(Dataset excerpts)
• • • • •
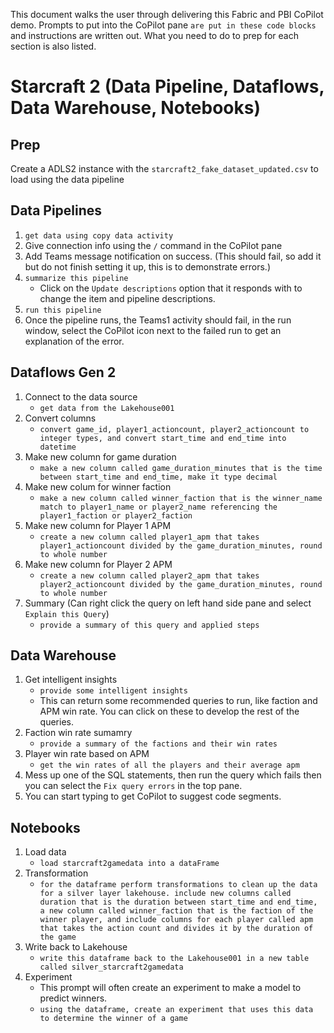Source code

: This document walks the user through delivering this Fabric and PBI CoPilot demo. Prompts to put into the CoPilot pane `are put in these code blocks` and instructions are written out. What you need to do to prep for each section is also listed.

# Starcraft 2 (Data Pipeline, Dataflows, Data Warehouse, Notebooks)
## Prep 
Create a ADLS2 instance with the `starcraft2_fake_dataset_updated.csv` to load using the data pipeline

## Data Pipelines
1. `get data using copy data activity`
2. Give connection info using the `/` command in the CoPilot pane
3. Add Teams message notification on success. (This should fail, so add it but do not finish setting it up, this is to demonstrate errors.)
4. `summarize this pipeline`
    - Click on the `Update descriptions` option that it responds with to change the item and pipeline descriptions.
5. `run this pipeline`
6. Once the pipeline runs, the Teams1 activity should fail, in the run window, select the CoPilot icon next to the failed run to get an explanation of the error.

## Dataflows Gen 2
1. Connect to the data source
    - `get data from the Lakehouse001`
2. Convert columns
    - `convert game_id, player1_actioncount, player2_actioncount to integer types, and convert start_time and end_time into datetime`
3. Make new column for game duration
    - `make a new column called game_duration_minutes that is the time between start_time and end_time, make it type decimal`
4. Make new colum for winner faction
    - `make a new column called winner_faction that is the winner_name match to player1_name or player2_name referencing the player1_faction or player2_faction`
5. Make new column for Player 1 APM
    - `create a new column called player1_apm that takes player1_actioncount divided by the game_duration_minutes, round to whole number`
6. Make new column for Player 2 APM
    - `create a new column called player2_apm that takes player2_actioncount divided by the game_duration_minutes, round to whole number`
7. Summary (Can right click the query on left hand side pane and select `Explain this Query`)
    - `provide a summary of this query and applied steps`

## Data Warehouse
1. Get intelligent insights
    - `provide some intelligent insights`
    - This can return some recommended queries to run, like faction and APM win rate. You can click on these to develop the rest of the queries.
2. Faction win rate sumamry
    - `provide a summary of the factions and their win rates`
3. Player win rate based on APM
    - `get the win rates of all the players and their average apm`
4. Mess up one of the SQL statements, then run the query which fails then you can select the `Fix query errors` in the top pane.
5. You can start typing to get CoPilot to suggest code segments.

## Notebooks
1. Load data
    - `load starcraft2gamedata into a dataFrame`
2. Transformation
    - `for the dataframe perform transformations to clean up the data for a silver layer lakehouse. include new columns called duration that is the duration between start_time and end_time, a new column called winner_faction that is the faction of the winner player, and include columns for each player called apm that takes the action count and divides it by the duration of the game`
3. Write back to Lakehouse
    - `write this dataframe back to the Lakehouse001 in a new table called silver_starcraft2gamedata`
4. Experiment
    - This prompt will often create an experiment to make a model to predict winners.
    - `using the dataframe, create an experiment that uses this data to determine the winner of a game`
• • • • •
Exactly the lines above from the one with "6. Make new column for Player 2 APM" to the one with "7. Summary (Can", both included, are to be quoted; leave the rest out.

### TASK RESULT
6. Make new column for Player 2 APM
    - `create a new column called player2_apm that takes player2_actioncount divided by the game_duration_minutes, round to whole number`
7. Summary (Can right click the query on left hand side pane and select `Explain this Query`)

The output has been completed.